Étiennette Gilles, Torse d’après la bosse, dessin, 1er prix, 1916
Archives municipales de Marseille, 26 Fi 4341

Étiennette Gilles, Le Christ à la couronne d’épines, dessin, vers 1921
Musée de Notre-Dame de la Garde

Dans l’Entre-deux-guerres, deux femmes réussissent néanmoins à s’affirmer en tant qu’artiste. La première s’appelle Étiennette Gilles (1894-1981). Élève de l’école des beaux-arts pendant la Première Guerre mondiale, elle se forme exclusivement au dessin et à la peinture. Elle y obtient plusieurs récompenses dont un 1er prix pour un torse d’après la bosse en 1916. Son goût pour la sculpture est plus tardif : elle s’y initie dans l’atelier de Paul Gondard vers 1920. Dès lors, elle mène de front une carrière de peintre, d’illustratrice et de sculptrice. Elle expose pour la première fois en 1921, successivement à Paris au Salon de l’art chrétien et à Marseille à l’Association des artistes marseillais. Elle présente aux deux exhibitions les mêmes œuvres statuaires : Le Christ à Getsémani (c’est-à-dire au Jardins des Oliviers) et Virginité. Un critique remarque la jeune femme : « Ce Christ est sa première œuvre en sculpture et il est impossible de ne pas être frappé, de l’intensité d’expression qui s’en dégage ; il semble bien contempler, dans sa pensée infinie, toute la douleur humaine, toutes les douleurs, et en souffrir lui-même humainement. »[4] Le dessin du Christ à la couronne d’épines, réalisé à la même époque, répond également à cette description. Par la suite, elle alterne les techniques, montant sporadiquement de la sculpture : buste du Docteur Max Gilles (Association des artistes marseillais, 1923, n°134), Portrait (Société des artistes provençaux, sculpture, n°123), Mistral[5] ainsi que Clochettes marseillaises et L’Amour des livres (Salon Rhodanien, 1933, n°218 à 220), buste d’Émile Ripert (Salon artistique de 1941, n°217). Hélas, malgré une œuvre sculptée plus abondante que pour d’autres consœurs, aucune de ses sculptures n’est localisée à l’heure actuelle.

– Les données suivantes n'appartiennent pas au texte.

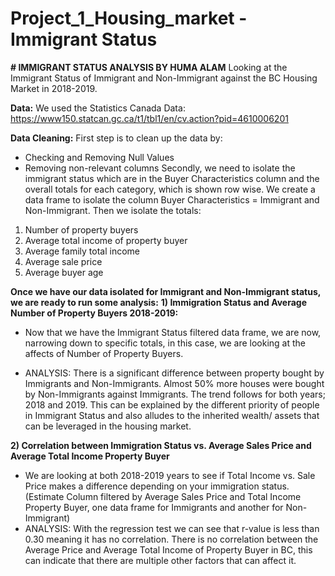 # Project_1_Housing_market - Immigrant Status

**# IMMIGRANT STATUS ANALYSIS BY HUMA ALAM**
Looking at the Immigrant Status of Immigrant and Non-Immigrant against the BC Housing Market in 2018-2019.

**Data:**
We used the Statistics Canada Data:
https://www150.statcan.gc.ca/t1/tbl1/en/cv.action?pid=4610006201

**Data Cleaning:**
First step is to clean up the data by:
 - Checking and Removing Null Values
 - Removing non-relevant columns
Secondly, we need to isolate the immigrant status which are in the Buyer Characteristics column and the overall totals for each category, which is shown row wise. We create a data frame to isolate the column Buyer Characteristics = Immigrant and Non-Immigrant. Then we isolate the totals:
1)	Number of property buyers                
2)	Average total income of property buyer   
3)	Average family total income               
4)	Average sale price                       
5)	Average buyer age    

**Once we have our data isolated for Immigrant and Non-Immigrant status, we are ready to run some analysis:**
**1)	Immigration Status and Average Number of Property Buyers 2018-2019:**
-	Now that we have the Immigrant Status filtered data frame, we are now, narrowing down to specific totals, in this case, we are looking at the affects of Number of Property Buyers.

-	ANALYSIS: There is a significant difference between property bought by Immigrants and Non-Immigrants. Almost 50% more houses were bought by Non-Immigrants against Immigrants. The trend follows for both years; 2018 and 2019. This can be explained by the different priority of people in Immigrant Status and also alludes to the inherited wealth/ assets that can be leveraged in the housing market.                     

**2)	Correlation between Immigration Status vs. Average Sales Price and Average Total Income Property Buyer**
- We are looking at both 2018-2019 years to see if Total Income vs. Sale Price makes a difference depending on your immigration status. (Estimate Column filtered by Average Sales Price and Total Income Property Buyer, one data frame for Immigrants and another for Non-Immigrant)
-	ANALYSIS: With the regression test we can see that r-value is less than 0.30 meaning it has no correlation. There is no correlation between the Average Price and Average Total Income of Property Buyer in BC, this can indicate that there are multiple other factors that can affect it.

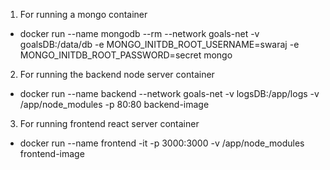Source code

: 1) For running a mongo container
  - docker run --name mongodb --rm --network goals-net -v goalsDB:/data/db -e MONGO_INITDB_ROOT_USERNAME=swaraj -e MONGO_INITDB_ROOT_PASSWORD=secret mongo
2) For running the backend node server container
  - docker run --name backend --network goals-net  -v logsDB:/app/logs -v /app/node_modules -p 80:80 backend-image
3) For running frontend react server container
  - docker run --name frontend -it  -p 3000:3000 -v /app/node_modules frontend-image
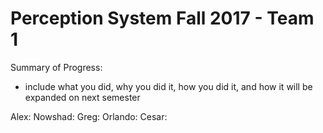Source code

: # Perception System Fall 2017 - Team 1

Summary of Progress:
* include what you did, why you did it, how you did it, and how it will be expanded on next semester

Alex:
Nowshad:
Greg:
Orlando:
Cesar:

Fabienne Bérengier, Esclave d’après Michel-Ange, dessin au fusain, 1921
Archives municipales de Marseille, 26 Fi 4767

Fabienne Bérengier, La Danse, bas-relief, plâtre, 1928
Archives municipales de Marseille, 124 Fi : fonds Fabienne Bérengier

Fabienne Bérengier, Le Faune, statue, pierre, vers 1930
Archives municipales de Marseille, 124 Fi : fonds Fabienne Bérengier

Toutefois, la personnalité féminine qui s’impose dans le microcosme sculptural phocéen est Fabienne Bérengier (1900-1975). Comme Étiennette Gilles, elle débute ses études artistiques durant la Grande Guerre à l’école municipale des beaux-arts où elle a pour professeur de sculpture Henri Raybaud (1879-1942). Douée, elle remporte de nombreuses récompenses comme un 1er prix ex aequo pour un Esclave d’après Michel-Ange (1475-1564) au fusain en 1921. Ses premières œuvres empruntent à l’esthétique à la mode – l’art déco – propre à séduire les commanditaires privés : La Danse (bas-relief plâtre, 1928), Le Faune (statue pierre, vers 1930) et des portraits… Elle montre ses productions dans les Salons locaux ou parisiens[6] et dans des expositions privées au côté de son amie peintre Marguerite Allar (1899-1974).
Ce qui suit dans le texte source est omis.